------ Material provided

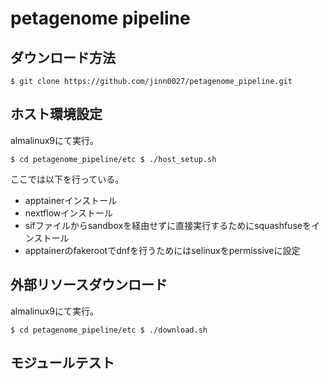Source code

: # petagenome pipeline

## ダウンロード方法

`
$ git clone https://github.com/jinn0027/petagenome_pipeline.git
`

## ホスト環境設定

almalinux9にて実行。

`
$ cd petagenome_pipeline/etc
$ ./host_setup.sh
`

ここでは以下を行っている。

- apptainerインストール
- nextflowインストール
- sifファイルからsandboxを経由せずに直接実行するためにsquashfuseをインストール
- apptainerのfakerootでdnfを行うためにはselinuxをpermissiveに設定

## 外部リソースダウンロード

almalinux9にて実行。

`
$ cd petagenome_pipeline/etc
$ ./download.sh
`

## モジュールテスト




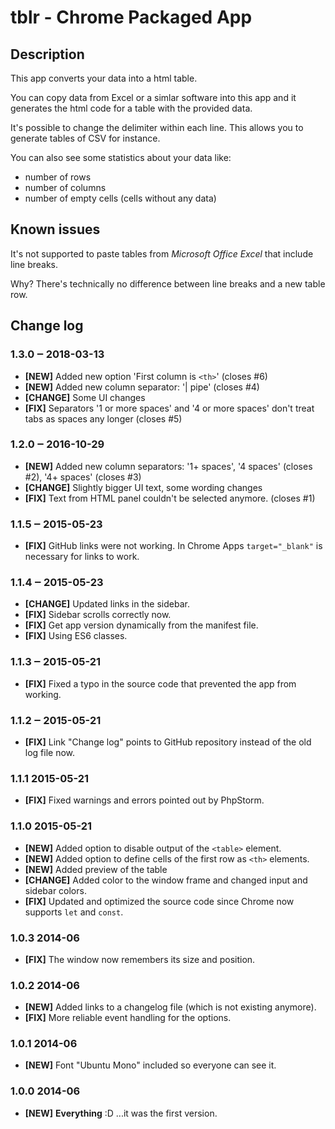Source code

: # tblr - Chrome Packaged App

## Description

This app converts your data into a html table.

You can copy data from Excel or a simlar software into this app and it generates the html code for a table with the provided data.

It's possible to change the delimiter within each line. This allows you to generate tables of CSV for instance.

You can also see some statistics about your data like:

* number of rows
* number of columns
* number of empty cells (cells without any data)

## Known issues

It's not supported to paste tables from _Microsoft Office Excel_ that include line breaks.

Why? There's technically no difference between line breaks and a new table row.

## Change log

### 1.3.0 ‒ 2018-03-13

* **[NEW]** Added new option 'First column is `<th>`' (closes #6)
* **[NEW]** Added new column separator: '| pipe' (closes #4)
* **[CHANGE]** Some UI changes
* **[FIX]** Separators '1 or more spaces' and '4 or more spaces' don't treat tabs as spaces any longer (closes #5)

### 1.2.0 ‒ 2016-10-29

* **[NEW]** Added new column separators: '1+ spaces', '4 spaces' (closes #2), '4+ spaces' (closes #3)
* **[CHANGE]** Slightly bigger UI text, some wording changes
* **[FIX]** Text from HTML panel couldn't be selected anymore. (closes #1)

### 1.1.5 ‒ 2015-05-23

* **[FIX]** GitHub links were not working. In Chrome Apps `target="_blank"` is necessary for links to work.

### 1.1.4 ‒ 2015-05-23

* **[CHANGE]** Updated links in the sidebar.
* **[FIX]** Sidebar scrolls correctly now.
* **[FIX]** Get app version dynamically from the manifest file.
* **[FIX]** Using ES6 classes.

### 1.1.3 ‒ 2015-05-21

* **[FIX]** Fixed a typo in the source code that prevented the app from working.

### 1.1.2 ‒ 2015-05-21

* **[FIX]** Link "Change log" points to GitHub repository instead of the old log file now.

### 1.1.1 2015-05-21

* **[FIX]** Fixed warnings and errors pointed out by PhpStorm.

### 1.1.0 2015-05-21

* **[NEW]** Added option to disable output of the `<table>` element.
* **[NEW]** Added option to define cells of the first row as `<th>` elements.
* **[NEW]** Added preview of the table
* **[CHANGE]** Added color to the window frame and changed input and sidebar colors.
* **[FIX]** Updated and optimized the source code since Chrome now supports `let` and `const`.

### 1.0.3 2014-06

* **[FIX]** The window now remembers its size and position.

### 1.0.2 2014-06

* **[NEW]** Added links to a changelog file (which is not existing anymore).
* **[FIX]** More reliable event handling for the options.

### 1.0.1 2014-06

* **[NEW]** Font "Ubuntu Mono" included so everyone can see it.

### 1.0.0 2014-06

* **[NEW]** **Everything** :D ...it was the first version.
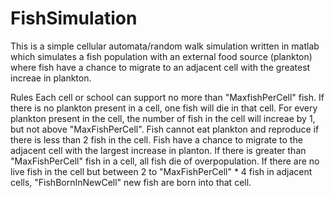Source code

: # FishSimulation
This is a simple cellular automata/random walk simulation written in matlab which simulates a fish population with an 
external food source (plankton) where fish have a chance to migrate to  an adjacent cell with the greatest increae in 
plankton. 

Rules
Each cell or school can support no more than "MaxfishPerCell" fish.
If there is no plankton present in a cell, one fish will die in that cell.
For every plankton present in the cell, the number of fish in the cell will increae by 1, but not above "MaxFishPerCell".
Fish cannot eat plankton and reproduce if there is less than 2 fish in the cell.
Fish have a chance to migrate to the adjacent cell with the largest increase in planton.
If there is greater than "MaxFishPerCell" fish in a cell, all fish die of overpopulation.
If there are no live fish in the cell but between 2 to "MaxFishPerCell" * 4 fish in adjacent cells, "FishBornInNewCell" new fish are born into that cell.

------------

▶ **The task**
Only the entries themselves should be output, word for word, with all pictures omitted.

▶ **Exercise output**
Source code

: # petagenome pipeline

## ダウンロード方法

`
$ git clone https://github.com/jinn0027/petagenome_pipeline.git
`

## ホスト環境設定

almalinux9にて実行。

`
$ cd petagenome_pipeline/etc
$ ./host_setup.sh
`

ここでは以下を行っている。

- apptainerインストール
- nextflowインストール
- sifファイルからsandboxを経由せずに直接実行するためにsquashfuseをインストール
- apptainerのfakerootでdnfを行うためにはselinuxをpermissiveに設定

## 外部リソースダウンロード

almalinux9にて実行。

`
$ cd petagenome_pipeline/etc
$ ./download.sh
`

## モジュールテスト




Source code

: # tblr - Chrome Packaged App

## Description

This app converts your data into a html table.

You can copy data from Excel or a simlar software into this app and it generates the html code for a table with the provided data.

It's possible to change the delimiter within each line. This allows you to generate tables of CSV for instance.

You can also see some statistics about your data like:

* number of rows
* number of columns
* number of empty cells (cells without any data)

## Known issues

It's not supported to paste tables from _Microsoft Office Excel_ that include line breaks.

Why? There's technically no difference between line breaks and a new table row.

## Change log

### 1.3.0 ‒ 2018-03-13

* **[NEW]** Added new option 'First column is `<th>`' (closes #6)
* **[NEW]** Added new column separator: '| pipe' (closes #4)
* **[CHANGE]** Some UI changes
* **[FIX]** Separators '1 or more spaces' and '4 or more spaces' don't treat tabs as spaces any longer (closes #5)

### 1.2.0 ‒ 2016-10-29

* **[NEW]** Added new column separators: '1+ spaces', '4 spaces' (closes #2), '4+ spaces' (closes #3)
* **[CHANGE]** Slightly bigger UI text, some wording changes
* **[FIX]** Text from HTML panel couldn't be selected anymore. (closes #1)

### 1.1.5 ‒ 2015-05-23

* **[FIX]** GitHub links were not working. In Chrome Apps `target="_blank"` is necessary for links to work.

### 1.1.4 ‒ 2015-05-23

* **[CHANGE]** Updated links in the sidebar.
* **[FIX]** Sidebar scrolls correctly now.
* **[FIX]** Get app version dynamically from the manifest file.
* **[FIX]** Using ES6 classes.

### 1.1.3 ‒ 2015-05-21

* **[FIX]** Fixed a typo in the source code that prevented the app from working.

### 1.1.2 ‒ 2015-05-21

* **[FIX]** Link "Change log" points to GitHub repository instead of the old log file now.

### 1.1.1 2015-05-21

* **[FIX]** Fixed warnings and errors pointed out by PhpStorm.

### 1.1.0 2015-05-21

* **[NEW]** Added option to disable output of the `<table>` element.
* **[NEW]** Added option to define cells of the first row as `<th>` elements.
* **[NEW]** Added preview of the table
* **[CHANGE]** Added color to the window frame and changed input and sidebar colors.
* **[FIX]** Updated and optimized the source code since Chrome now supports `let` and `const`.

### 1.0.3 2014-06

* **[FIX]** The window now remembers its size and position.

### 1.0.2 2014-06

* **[NEW]** Added links to a changelog file (which is not existing anymore).
* **[FIX]** More reliable event handling for the options.

### 1.0.1 2014-06

* **[NEW]** Font "Ubuntu Mono" included so everyone can see it.

### 1.0.0 2014-06

* **[NEW]** **Everything** :D ...it was the first version.
Source code

: # FishSimulation
This is a simple cellular automata/random walk simulation written in matlab which simulates a fish population with an 
external food source (plankton) where fish have a chance to migrate to  an adjacent cell with the greatest increae in 
plankton. 

Rules
Each cell or school can support no more than "MaxfishPerCell" fish.
If there is no plankton present in a cell, one fish will die in that cell.
For every plankton present in the cell, the number of fish in the cell will increae by 1, but not above "MaxFishPerCell".
Fish cannot eat plankton and reproduce if there is less than 2 fish in the cell.
Fish have a chance to migrate to the adjacent cell with the largest increase in planton.
If there is greater than "MaxFishPerCell" fish in a cell, all fish die of overpopulation.
If there are no live fish in the cell but between 2 to "MaxFishPerCell" * 4 fish in adjacent cells, "FishBornInNewCell" new fish are born into that cell.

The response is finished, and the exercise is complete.